I really don’t know why people are STILL complaining about their jobs being outsourced. Yes, the obvious drawbacks are possibilities of wage deflation, losses of luxurious corporate benefits, absence of job security, and absolute increase in work pressure and workplace efficiencies. Plus, most of us complain about the degradation of service levels as well as increased costs in inter-partner bureaucracies and training.
I wrote last year about the irreversible trends of corporate outsourcing, and they are only getting more popular. My arguments are that even if you are fortunate enough to still be employed by the big corporates, none of the so-called solid benefits are going to last forever. You don’t have job security, your bonuses are increasingly tied to the ever-rising or unattainable goals. The company is talking about a “review” of your pension plan, and human resources just broke the news that rising health care premiums are driving their need to reduce medical coverage gradually over the next few years.

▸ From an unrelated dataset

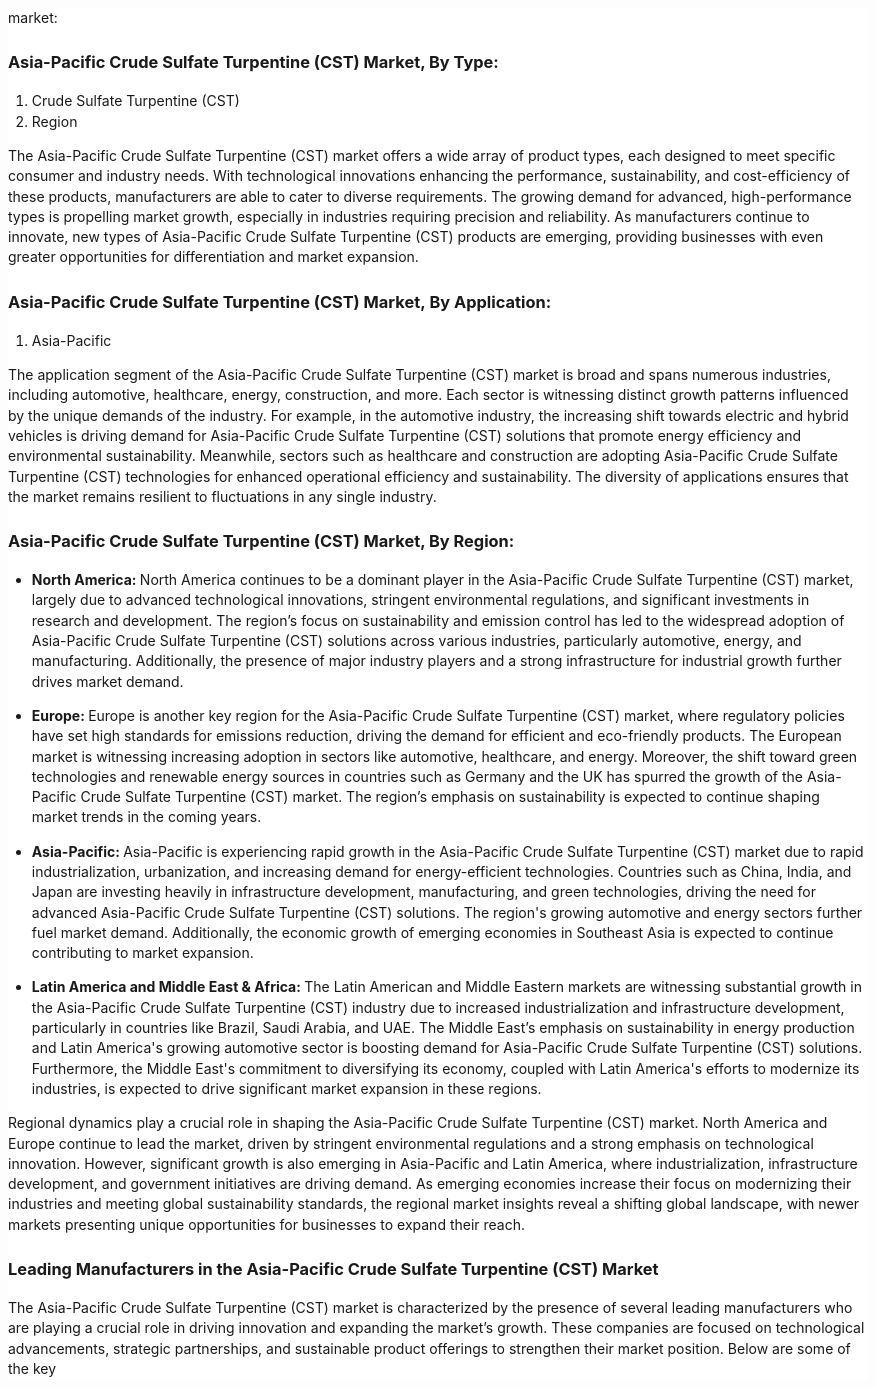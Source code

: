 market:</p><h3><strong>Asia-Pacific Crude Sulfate Turpentine (CST) Market, By Type:<br /></strong></h3><ol><li>Crude Sulfate Turpentine (CST)<li> Region</li></ol><p>The Asia-Pacific Crude Sulfate Turpentine (CST) market offers a wide array of product types, each designed to meet specific consumer and industry needs. With technological innovations enhancing the performance, sustainability, and cost-efficiency of these products, manufacturers are able to cater to diverse requirements. The growing demand for advanced, high-performance types is propelling market growth, especially in industries requiring precision and reliability. As manufacturers continue to innovate, new types of Asia-Pacific Crude Sulfate Turpentine (CST) products are emerging, providing businesses with even greater opportunities for differentiation and market expansion.</p><h3>Asia-Pacific Crude Sulfate Turpentine (CST) Market,&nbsp;By Application:</h3><ol><li>Asia-Pacific</li></ol><p>The application segment of the Asia-Pacific Crude Sulfate Turpentine (CST) market is broad and spans numerous industries, including automotive, healthcare, energy, construction, and more. Each sector is witnessing distinct growth patterns influenced by the unique demands of the industry. For example, in the automotive industry, the increasing shift towards electric and hybrid vehicles is driving demand for Asia-Pacific Crude Sulfate Turpentine (CST) solutions that promote energy efficiency and environmental sustainability. Meanwhile, sectors such as healthcare and construction are adopting Asia-Pacific Crude Sulfate Turpentine (CST) technologies for enhanced operational efficiency and sustainability. The diversity of applications ensures that the market remains resilient to fluctuations in any single industry.</p><h3>Asia-Pacific Crude Sulfate Turpentine (CST) Market, By Region:</h3><ul><li><p><strong>North America:&nbsp;</strong>North America continues to be a dominant player in the Asia-Pacific Crude Sulfate Turpentine (CST) market, largely due to advanced technological innovations, stringent environmental regulations, and significant investments in research and development. The region&rsquo;s focus on sustainability and emission control has led to the widespread adoption of Asia-Pacific Crude Sulfate Turpentine (CST) solutions across various industries, particularly automotive, energy, and manufacturing. Additionally, the presence of major industry players and a strong infrastructure for industrial growth further drives market demand.</p></li><li><p><strong><strong>Europe:&nbsp;</strong></strong>Europe is another key region for the Asia-Pacific Crude Sulfate Turpentine (CST) market, where regulatory policies have set high standards for emissions reduction, driving the demand for efficient and eco-friendly products. The European market is witnessing increasing adoption in sectors like automotive, healthcare, and energy. Moreover, the shift toward green technologies and renewable energy sources in countries such as Germany and the UK has spurred the growth of the Asia-Pacific Crude Sulfate Turpentine (CST) market. The region&rsquo;s emphasis on sustainability is expected to continue shaping market trends in the coming years.</p></li><li><p><strong><strong>Asia-Pacific:&nbsp;</strong></strong>Asia-Pacific is experiencing rapid growth in the Asia-Pacific Crude Sulfate Turpentine (CST) market due to rapid industrialization, urbanization, and increasing demand for energy-efficient technologies. Countries such as China, India, and Japan are investing heavily in infrastructure development, manufacturing, and green technologies, driving the need for advanced Asia-Pacific Crude Sulfate Turpentine (CST) solutions. The region's growing automotive and energy sectors further fuel market demand. Additionally, the economic growth of emerging economies in Southeast Asia is expected to continue contributing to market expansion.</p></li><li><p><strong><strong>Latin America and Middle East &amp; Africa:&nbsp;</strong></strong>The Latin American and Middle Eastern markets are witnessing substantial growth in the Asia-Pacific Crude Sulfate Turpentine (CST) industry due to increased industrialization and infrastructure development, particularly in countries like Brazil, Saudi Arabia, and UAE. The Middle East&rsquo;s emphasis on sustainability in energy production and Latin America's growing automotive sector is boosting demand for Asia-Pacific Crude Sulfate Turpentine (CST) solutions. Furthermore, the Middle East's commitment to diversifying its economy, coupled with Latin America's efforts to modernize its industries, is expected to drive significant market expansion in these regions.</p></li></ul><p>Regional dynamics play a crucial role in shaping the Asia-Pacific Crude Sulfate Turpentine (CST) market. North America and Europe continue to lead the market, driven by stringent environmental regulations and a strong emphasis on technological innovation. However, significant growth is also emerging in Asia-Pacific and Latin America, where industrialization, infrastructure development, and government initiatives are driving demand. As emerging economies increase their focus on modernizing their industries and meeting global sustainability standards, the regional market insights reveal a shifting global landscape, with newer markets presenting unique opportunities for businesses to expand their reach.</p><h3><strong>Leading Manufacturers in the Asia-Pacific Crude Sulfate Turpentine (CST) Market</strong></h3><p>The Asia-Pacific Crude Sulfate Turpentine (CST) market is characterized by the presence of several leading manufacturers who are playing a crucial role in driving innovation and expanding the market&rsquo;s growth. These companies are focused on technological advancements, strategic partnerships, and sustainable product offerings to strengthen their market position. Below are some of the key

Unless you are at the so-called top of the food chain, and making huge revenue for the company directly, chances are, no one is immune. The world is a flat economy, and cheaper labor around us are certainly going to “steal” our jobs, whether we like it or not. Instead of complaining, we really need to step up our game by finding out what makes us either irreplaceable, or what’s unique in our problem solving approaches.
If you are real worried about your life at an outsourced company, hear it from me, your days are already numbered at your current one.
Life is hard, and people pay you because you have the ability to handle head-scratching problems, and very often ahead of its time. Money is not going to fall from the skies and working models are evolving every second. So get over it, stop reminiscing, and grow a pair.